- [Task goal] Within the material below, how many lines include the word "SWIG"? Only the number should be given.

- [Data for the task]

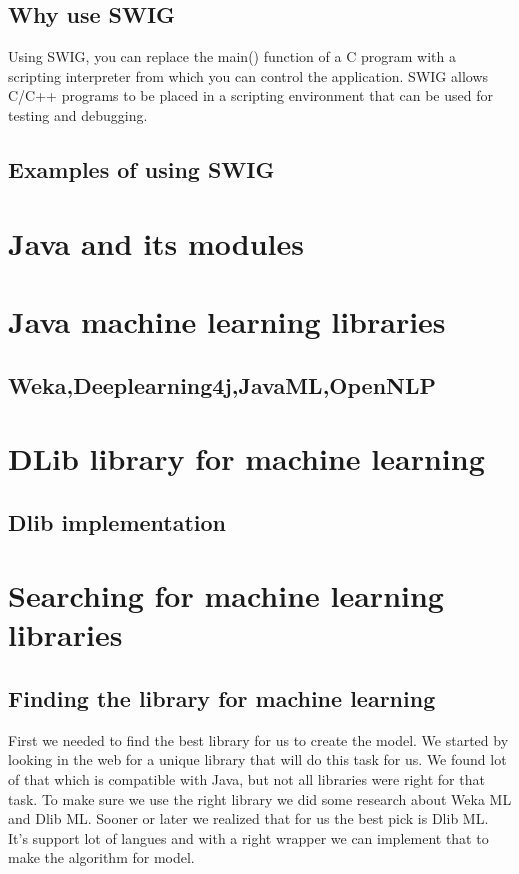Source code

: \documentclass[english,12pt,oneside,a4paper]{article}
\begin{document}
\begin{center}
		\subsection{Why use SWIG}
		Using SWIG, you can replace the main() function of a C program with a scripting interpreter from which you can control the application. SWIG allows C/C++ programs to be placed in a scripting environment that can be used for testing and debugging.
		\subsection{Examples of using SWIG}
		
		\section{Java and its modules}
		
		\section{Java machine learning libraries}
		
		\subsection{Weka,Deeplearning4j,JavaML,OpenNLP}
		
		\section{DLib library for machine learning}
		
		\subsection{Dlib implementation}
		
		\section{Searching for machine learning libraries}
		
		\subsection{Finding the library for machine learning}
		First we needed to find the best library for us to create the model.
		We started by looking in the web for a unique library that will do this task for us. We found lot of that which is compatible with Java, but not all libraries were right for that task. To make sure we use the right library we did some research about Weka ML and Dlib ML.
		Sooner or later we realized that for us the best pick is Dlib ML. It's support lot of langues and with a right wrapper we can implement that to make the algorithm for model.

\end{center}
\end{document}
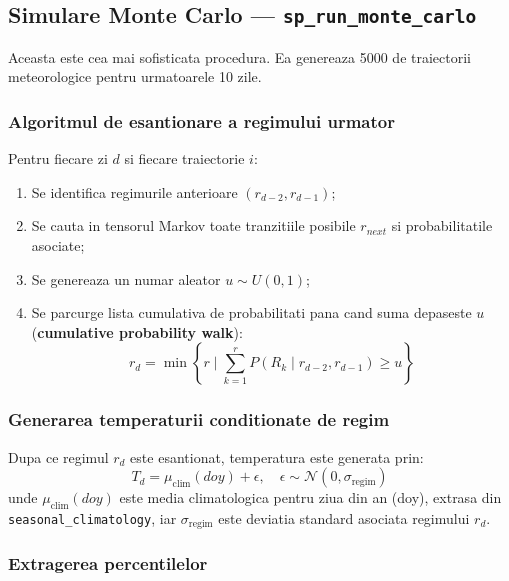 \documentclass[12pt,a4paper]{article}
\begin{document}
\subsection{Simulare Monte Carlo --- \texttt{sp\_run\_monte\_carlo}}

Aceasta este cea mai sofisticata procedura. Ea genereaza 5000 de traiectorii meteorologice pentru urmatoarele 10 zile.

\subsubsection{Algoritmul de esantionare a regimului urmator}

Pentru fiecare zi $d$ si fiecare traiectorie $i$:
\begin{enumerate}
    \item Se identifica regimurile anterioare $(r_{d-2}, r_{d-1})$;
    \item Se cauta in tensorul Markov toate tranzitiile posibile $r_{next}$ si probabilitatile asociate;
    \item Se genereaza un numar aleator $u \sim U(0,1)$;
    \item Se parcurge lista cumulativa de probabilitati pana cand suma depaseste $u$ (\textbf{cumulative probability walk}):
    \begin{equation}
    r_d = \min \left\{ r \mid \sum_{k=1}^{r} P(R_k \mid r_{d-2}, r_{d-1}) \geq u \right\}
    \end{equation}
\end{enumerate}

\subsubsection{Generarea temperaturii conditionate de regim}

Dupa ce regimul $r_d$ este esantionat, temperatura este generata prin:
\begin{equation}
T_d = \mu_{\text{clim}}(doy) + \epsilon, \quad \epsilon \sim \mathcal{N}(0, \sigma_{\text{regim}})
\end{equation}
unde $\mu_{\text{clim}}(doy)$ este media climatologica pentru ziua din an (doy), extrasa din \texttt{seasonal\_climatology}, iar $\sigma_{\text{regim}}$ este deviatia standard asociata regimului $r_d$.

\subsubsection{Extragerea percentilelor}
\end{document}
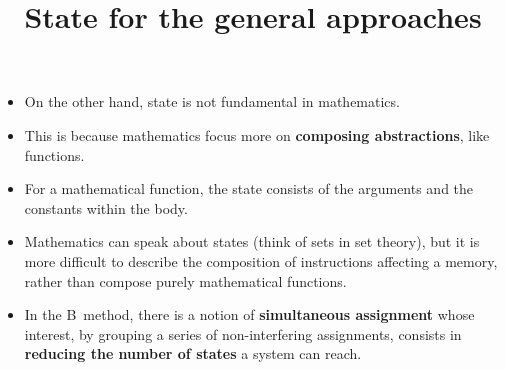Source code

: \documentclass[wide]{slides}
\begin{document}
\begin{slide}
  \title{State for the general approaches}

  \begin{itemize}

    \item On the other hand, state is not fundamental in mathematics.

    \item This is because mathematics focus more on \textbf{composing
      abstractions}, like functions.

    \item For a mathematical function, the state consists of the
      arguments and the constants within the body.

    \item Mathematics can speak about states (think of sets in set
      theory), but it is more difficult to describe the composition of
      instructions affecting a memory, rather than compose purely
      mathematical functions.

    \item In the B~method, there is a notion of \textbf{simultaneous
      assignment} whose interest, by grouping a series of
      non-interfering assignments, consists in \textbf{reducing the
        number of states} a system can reach.


  \end{itemize}

\end{slide}
\end{document}
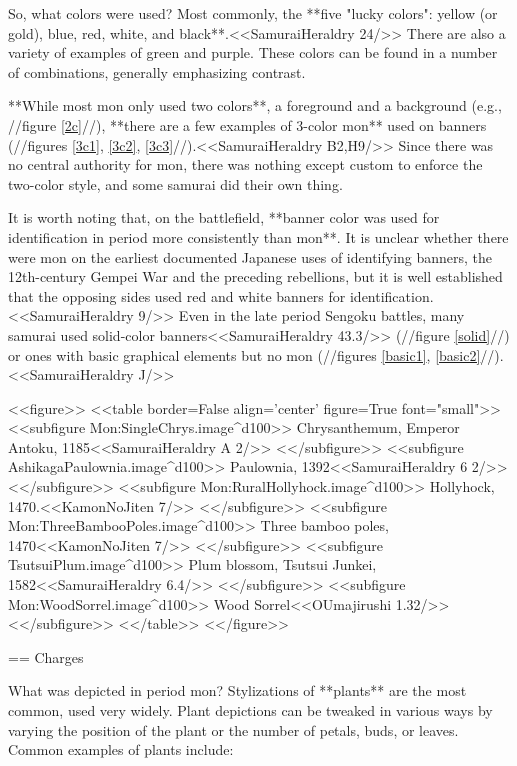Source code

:   So, what colors were used?  Most commonly, the **five "lucky
  colors": yellow (or gold), blue, red, white, and
  black**.<<SamuraiHeraldry 24/>> There are also a variety of examples
  of green and purple.  These colors can be found in a number of
  combinations, generally emphasizing contrast.

  **While most mon only used two colors**, a foreground and a background
  (e.g., //figure \ref{2c}//), **there are a few examples of 3-color mon**
  used on banners (//figures \ref{3c1}, \ref{3c2},
  \ref{3c3}//).<<SamuraiHeraldry B2,H9/>> Since there was no central
  authority for mon, there was nothing except custom to enforce the
  two-color style, and some samurai did their own thing.

  It is worth noting that, on the battlefield, **banner color was used for identification in period more
  consistently than mon**.  It is unclear whether there were mon on the
  earliest documented Japanese uses of identifying banners, the
  12th-century Gempei War and the preceding rebellions, but it is well
  established that the opposing sides used red and white banners for
  identification.<<SamuraiHeraldry 9/>> Even in the late period
  Sengoku battles, many samurai used solid-color
  banners<<SamuraiHeraldry 43.3/>> (//figure \ref{solid}//) or ones with basic graphical
  elements but no mon (//figures \ref{basic1}, \ref{basic2}//).<<SamuraiHeraldry J/>>

  <<figure>>
  <<table border=False align='center' figure=True font="small">>
  <<subfigure Mon:SingleChrys.image^d100>>
    \label{chrys}Chrysanthemum, Emperor Antoku, 1185<<SamuraiHeraldry A 2/>>
  <</subfigure>>
  <<subfigure AshikagaPaulownia.image^d100>>
    \label{paul}Paulownia, 1392<<SamuraiHeraldry 6 2/>>
  <</subfigure>>
  <<subfigure Mon:RuralHollyhock.image^d100>>
    \label{hollyhock}Hollyhock, 1470.<<KamonNoJiten 7/>>
  <</subfigure>>
  <<subfigure Mon:ThreeBambooPoles.image^d100>>
    \label{bamboo}Three bamboo poles, 1470<<KamonNoJiten 7/>>
  <</subfigure>>
  <<subfigure TsutsuiPlum.image^d100>>
    \label{plum} Plum blossom, Tsutsui Junkei, 1582<<SamuraiHeraldry 6.4/>>
  <</subfigure>>
  <<subfigure Mon:WoodSorrel.image^d100>>
    \label{sorrel} Wood Sorrel<<OUmajirushi 1.32/>>
  <</subfigure>>
  <</table>>
  <</figure>>

  == Charges

  What was depicted in period mon?  Stylizations of **plants** are the
  most common, used very widely.  Plant depictions can be tweaked in
  various ways by varying the position of the plant or the number of
  petals, buds, or leaves.  Common examples of plants include:

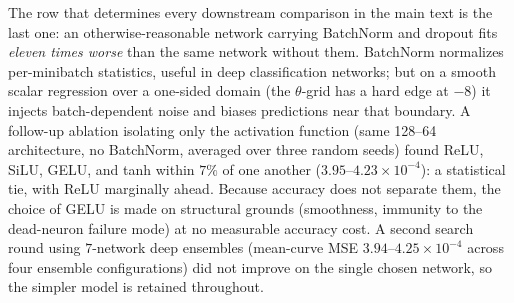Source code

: \documentclass[11pt]{article}
\begin{document}
The row that determines every downstream comparison in the main text is the
last one: an otherwise-reasonable network carrying BatchNorm and dropout fits
\emph{eleven times worse} than the same network without them. BatchNorm
normalizes per-minibatch statistics, useful in deep classification networks;
but on a smooth scalar regression over a one-sided domain (the $\theta$-grid
has a hard edge at $-8$) it injects batch-dependent noise and biases
predictions near that boundary. A follow-up ablation isolating only the
activation function (same 128--64 architecture, no BatchNorm, averaged over
three random seeds) found ReLU, SiLU, GELU, and tanh within $7\%$ of one
another ($3.95$--$4.23\times10^{-4}$): a statistical tie, with ReLU
marginally ahead. Because accuracy does not separate them, the choice of
GELU is made on structural grounds (smoothness, immunity to the dead-neuron
failure mode) at no measurable accuracy cost. A second search round using
$7$-network deep ensembles (mean-curve MSE $3.94$--$4.25\times10^{-4}$
across four ensemble configurations) did not improve on the single chosen
network, so the simpler model is retained throughout.

\begin{table}[h]
\centering
\caption{One-dimensional model: does capacity matter? Curve MSE is
against the denoised response curve, mean over three seeds. Downstream
MSE and 95\% CI length are DNN-ABC at the same scale as the main text's
mean-squared-error table ($40$ replicates/cell, full $p\times J$ grid), one
seed per row.}
\label{stab:capacity1D}
\setlength{\tabcolsep}{4.5pt}
\end{table}
\end{document}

- [Response for this exercise] 3